Document images with source code
====
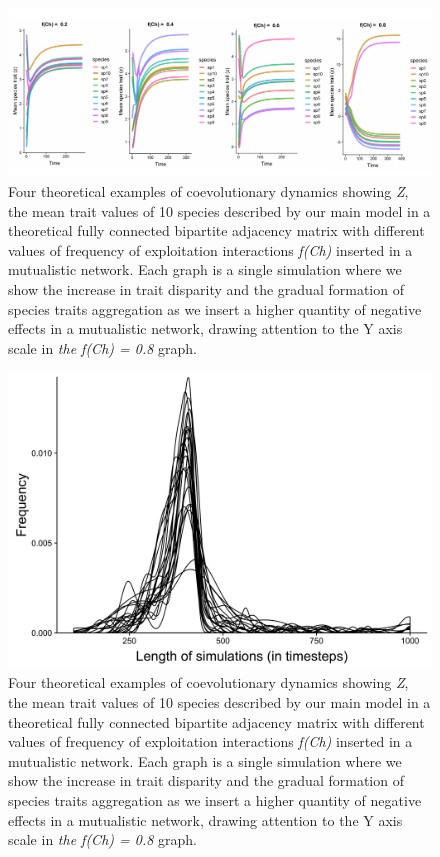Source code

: \documentclass[a4paper, 12pt]{article}
\begin{document}
\begin{singlespace}
\begin{figure}[H]
 \centering
  \includegraphics[width=\linewidth]{Sup_Figura_3.pdf}
  \vspace*{-7mm}
  \caption{Four theoretical examples of coevolutionary dynamics showing \textit{Z}, the mean trait values of 10 species described by our main model in a theoretical fully connected bipartite adjacency matrix with different values of frequency of exploitation interactions \textit{f(Ch)} inserted in a mutualistic network. Each graph is a single simulation where we show the increase in trait disparity and the gradual formation of species traits aggregation as we insert a higher quantity of negative effects in a mutualistic network, drawing attention to the Y axis scale in \textit{the f(Ch) = 0.8} graph.}
  \label{supfig:3}
\end{figure}

\begin{figure}[H]
 \centering
  \includegraphics[width=\linewidth]{Sup_Figura_4.png}
  \vspace*{-7mm}
  \caption{Four theoretical examples of coevolutionary dynamics showing \textit{Z}, the mean trait values of 10 species described by our main model in a theoretical fully connected bipartite adjacency matrix with different values of frequency of exploitation interactions \textit{f(Ch)} inserted in a mutualistic network. Each graph is a single simulation where we show the increase in trait disparity and the gradual formation of species traits aggregation as we insert a higher quantity of negative effects in a mutualistic network, drawing attention to the Y axis scale in \textit{the f(Ch) = 0.8} graph.}
  \label{supfig:4}
\end{figure}


\end{singlespace}
\end{document}
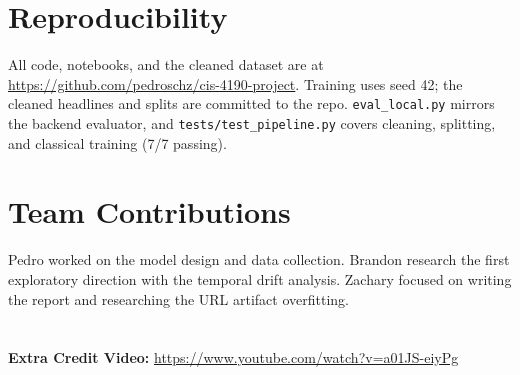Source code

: \documentclass[11pt]{article}
\begin{document}
\section{Reproducibility}
All code, notebooks, and the cleaned dataset are at \url{https://github.com/pedroschz/cis-4190-project}. Training uses seed 42; the cleaned headlines and splits are committed to the repo. \texttt{eval\_local.py} mirrors the backend evaluator, and \texttt{tests/test\_pipeline.py} covers cleaning, splitting, and classical training (7/7 passing).\sloppy

\section{Team Contributions}

Pedro worked on the model design and data collection. Brandon research the first exploratory direction with the temporal drift analysis. Zachary focused on writing the report and researching the URL artifact overfitting. 
\\ \\\\
\textbf{Extra Credit Video:} \url{https://www.youtube.com/watch?v=a01JS-eiyPg}
\end{document}
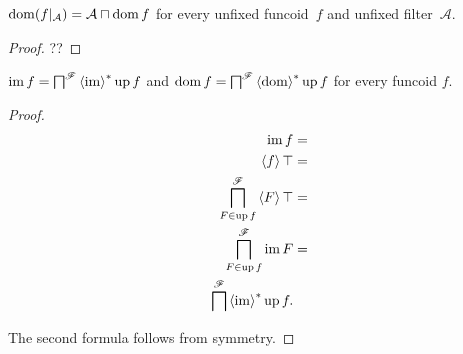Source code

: \begin{cor}
$\dom(f|_{\mathcal{A}})=\mathcal{A}\sqcap\dom f$ for every unfixed funcoid~$f$
and unfixed filter~$\mathcal{A}$.
\end{cor}

\begin{proof}
??
\end{proof}

\begin{thm}
$\im f=\bigsqcap^{\mathscr{F}}\rsupfun{\im}\up f$ and $\dom
f=\bigsqcap^{\mathscr{F}}\rsupfun{\dom}\up f$
for every funcoid $f$.\end{thm}
\begin{proof}
~
\begin{align*}
\im f & =\\
\supfun f\top & =\\
\bigsqcap_{F\in\up f}^{\mathscr{F}}\supfun F\top & =\\
\bigsqcap_{F\in\up f}^{\mathscr{F}}\im F & =\\
\bigsqcap^{\mathscr{F}}\rsupfun{\im}\up f.
\end{align*}


The second formula follows from symmetry.\end{proof}

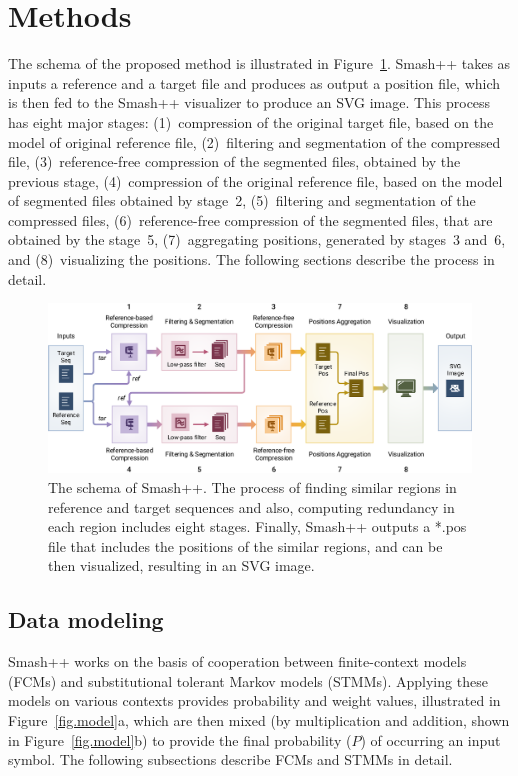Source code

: \documentclass[a4paper,num-refs]{oup-contemporary}
\begin{document}
\section{Methods} \label{sec.methods}
The schema of the proposed method is illustrated in Figure~\ref{fig.schema}. Smash++ takes as inputs a reference and a target file and produces as output a position file, which is then fed to the Smash++ visualizer to produce an SVG image. This process has eight major stages: (1)~compression of the original target file, based on the model of original reference file, (2)~filtering and segmentation of the compressed file, (3)~reference-free compression of the segmented files, obtained by the previous stage, (4)~compression of the original reference file, based on the model of segmented files obtained by stage~2, (5)~filtering and segmentation of the compressed files, (6)~reference-free compression of the segmented files, that are obtained by the stage~5, (7)~aggregating positions, generated by stages~3 and~6, and (8)~visualizing the positions. The following sections describe the process in detail.

\begin{figure}[!t]
  \centering
  \includegraphics[width=.95\linewidth]{fig/schema.pdf}
  \caption{The schema of Smash++. The process of finding similar regions in reference and target sequences and also, computing redundancy in each region includes eight stages. Finally, Smash++ outputs a *.pos file that includes the positions of the similar regions, and can be then visualized, resulting in an SVG image.}
  \label{fig.schema}
\end{figure}

\subsection{Data modeling}
Smash++ works on the basis of cooperation between finite-context models (FCMs) and substitutional tolerant Markov models (STMMs). Applying these models on various contexts provides probability and weight values, illustrated in Figure~\ref{fig.model}a, which are then mixed (by multiplication and addition, shown in Figure~\ref{fig.model}b) to provide the final probability ($P$) of occurring an input symbol. The following subsections describe FCMs and STMMs in detail.
\end{document}
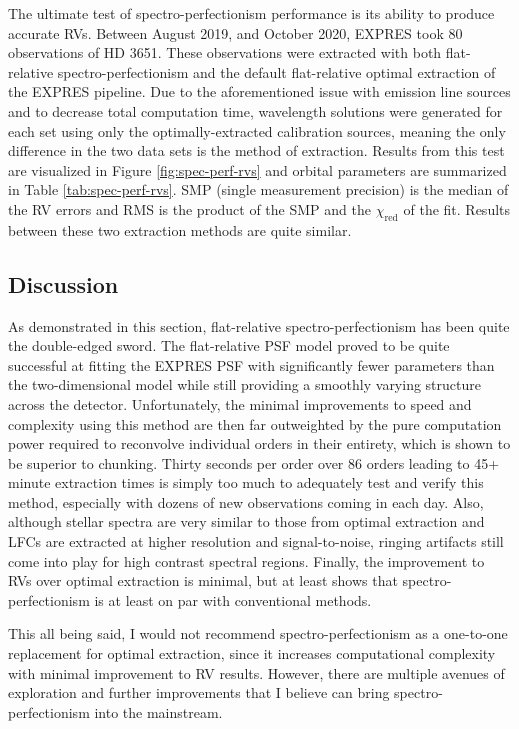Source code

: The ultimate test of spectro-perfectionism performance is its ability to produce accurate RVs. Between August 2019, and October 2020, EXPRES took 80 observations of HD 3651. These observations were extracted with both flat-relative spectro-perfectionism and the default flat-relative optimal extraction of the EXPRES pipeline. Due to the aforementioned issue with emission line sources and to decrease total computation time, wavelength solutions were generated for each set using only the optimally-extracted calibration sources, meaning the only difference in the two data sets is the method of extraction. Results from this test are visualized in Figure \ref{fig:spec-perf-rvs} and orbital parameters are summarized in Table \ref{tab:spec-perf-rvs}. SMP (single measurement precision) is the median of the RV errors and RMS is the product of the SMP and the $\chi_\mathrm{red}$ of the fit. Results between these two extraction methods are quite similar.

\subsection{Discussion}

As demonstrated in this section, flat-relative spectro-perfectionism has been quite the double-edged sword. The flat-relative PSF model proved to be quite successful at fitting the EXPRES PSF with significantly fewer parameters than the two-dimensional model while still providing a smoothly varying structure across the detector. Unfortunately, the minimal improvements to speed and complexity using this method are then far outweighted by the pure computation power required to reconvolve individual orders in their entirety, which is shown to be superior to chunking. Thirty seconds per order over 86 orders leading to 45+ minute extraction times is simply too much to adequately test and verify this method, especially with dozens of new observations coming in each day. Also, although stellar spectra are very similar to those from optimal extraction and LFCs are extracted at higher resolution and signal-to-noise, ringing artifacts still come into play for high contrast spectral regions. Finally, the improvement to RVs over optimal extraction is minimal, but at least shows that spectro-perfectionism is at least on par with conventional methods.

This all being said, I would not recommend spectro-perfectionism as a one-to-one replacement for optimal extraction, since it increases computational complexity with minimal improvement to RV results. However, there are multiple avenues of exploration and further improvements that I believe can bring spectro-perfectionism into the mainstream.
====
TASK OBJECTIVE: Please copy out each line of the data in which the word "linewidth" occurs.

RESULT:
  \includegraphics[width=\linewidth]{Sup_Figura_3.pdf}
  \includegraphics[width=\linewidth]{Sup_Figura_4.png}
  \includegraphics[width=.95\linewidth]{fig/schema.pdf}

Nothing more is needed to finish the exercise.